February 11, 1999 was the day I had been waiting for all my life. It was my last day of school and, more importantly, Salgãocar FC were coming to town. Graduation party happened in the afternoon, as always, in the big art room with bamboo mats covering the floor and newspaper covering the windows. I remember every detail of my outfit that day. Blue and white Nike sneakers; tan corduroy trousers that used to be my brother’s and, therefore, had to be held up at the waist with a black belt; black tank top; and a light blue cardigan sweater that belonged to my mother in Paris and was over 12 years old. (Improbably, it was a pretty good look as far as the Orphan Annie couture of the day went.)
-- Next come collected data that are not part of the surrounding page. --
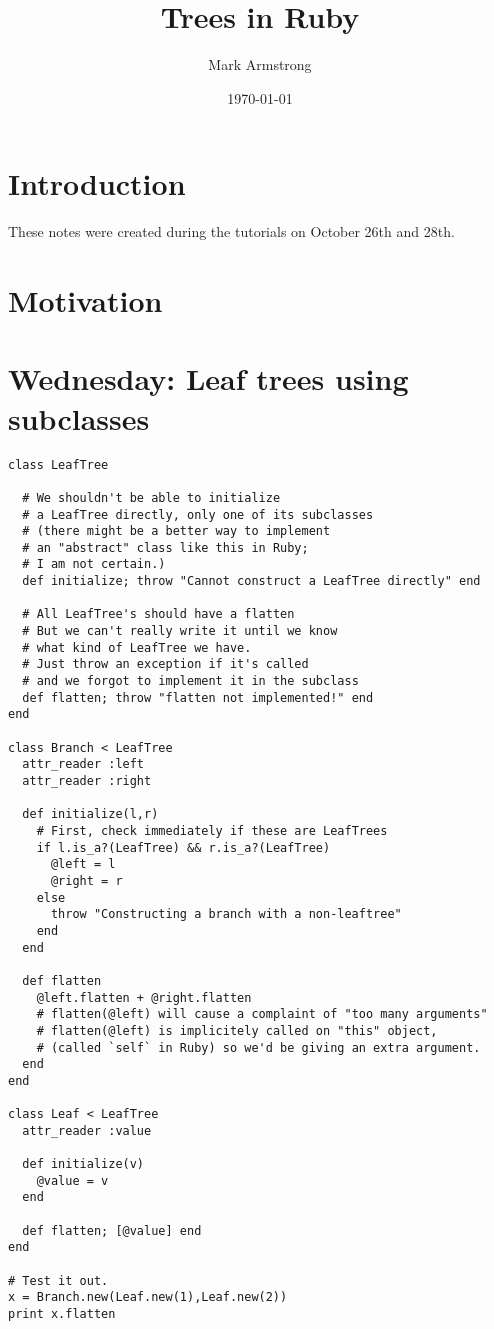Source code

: \documentclass[11pt]{article}
\author{Mark Armstrong}
\date{\today}
\title{Trees in Ruby}
\begin{document}
\maketitle
\tableofcontents


\section{Introduction}
\label{sec:org3008666}
These notes were created during the tutorials on October 26th and 28th.

\section{Motivation}
\label{sec:org389bbd9}

\section{Wednesday: Leaf trees using subclasses}
\label{sec:org992f739}
\begin{verbatim}
class LeafTree

  # We shouldn't be able to initialize
  # a LeafTree directly, only one of its subclasses
  # (there might be a better way to implement
  # an "abstract" class like this in Ruby;
  # I am not certain.)
  def initialize; throw "Cannot construct a LeafTree directly" end
  
  # All LeafTree's should have a flatten
  # But we can't really write it until we know
  # what kind of LeafTree we have.
  # Just throw an exception if it's called
  # and we forgot to implement it in the subclass
  def flatten; throw "flatten not implemented!" end
end

class Branch < LeafTree
  attr_reader :left
  attr_reader :right
  
  def initialize(l,r)
    # First, check immediately if these are LeafTrees
    if l.is_a?(LeafTree) && r.is_a?(LeafTree)
      @left = l
      @right = r
    else
      throw "Constructing a branch with a non-leaftree"
    end
  end

  def flatten
    @left.flatten + @right.flatten
    # flatten(@left) will cause a complaint of "too many arguments"
    # flatten(@left) is implicitely called on "this" object,
    # (called `self` in Ruby) so we'd be giving an extra argument.
  end
end

class Leaf < LeafTree
  attr_reader :value
  
  def initialize(v)
    @value = v
  end

  def flatten; [@value] end
end

# Test it out.
x = Branch.new(Leaf.new(1),Leaf.new(2))
print x.flatten
\end{verbatim}
\end{document}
No one was leaving on the bus, this being the decadent high spot of our wilderness-school lives; everyone was staying later. But I got my backpack and slipped out at 4:00. For want of a better plan, I got off the bus at Richmond Circle and walked the entire length of Residency Road to get to the Park Residency Hotel. Indian football could only be mourned in the sad clichés of Deccan Herald sportswriters. It was unfavored by the media and the despair of its few meagre sponsors. There were four miniscule regions of the country where football meant anything, and Bangalore was not one of them. But to me the stadiums, the fixtures, the transfer rumours, Amal Dutta's Diamond formation, the struggle, and the glory were a heart-racing obsession in those years, and Salgãocar of Goa were my most favorite club. They were here to play what were referred to as (but never with much enthusiasm) “local giants,” ITI, in just the second or third ever National Football League.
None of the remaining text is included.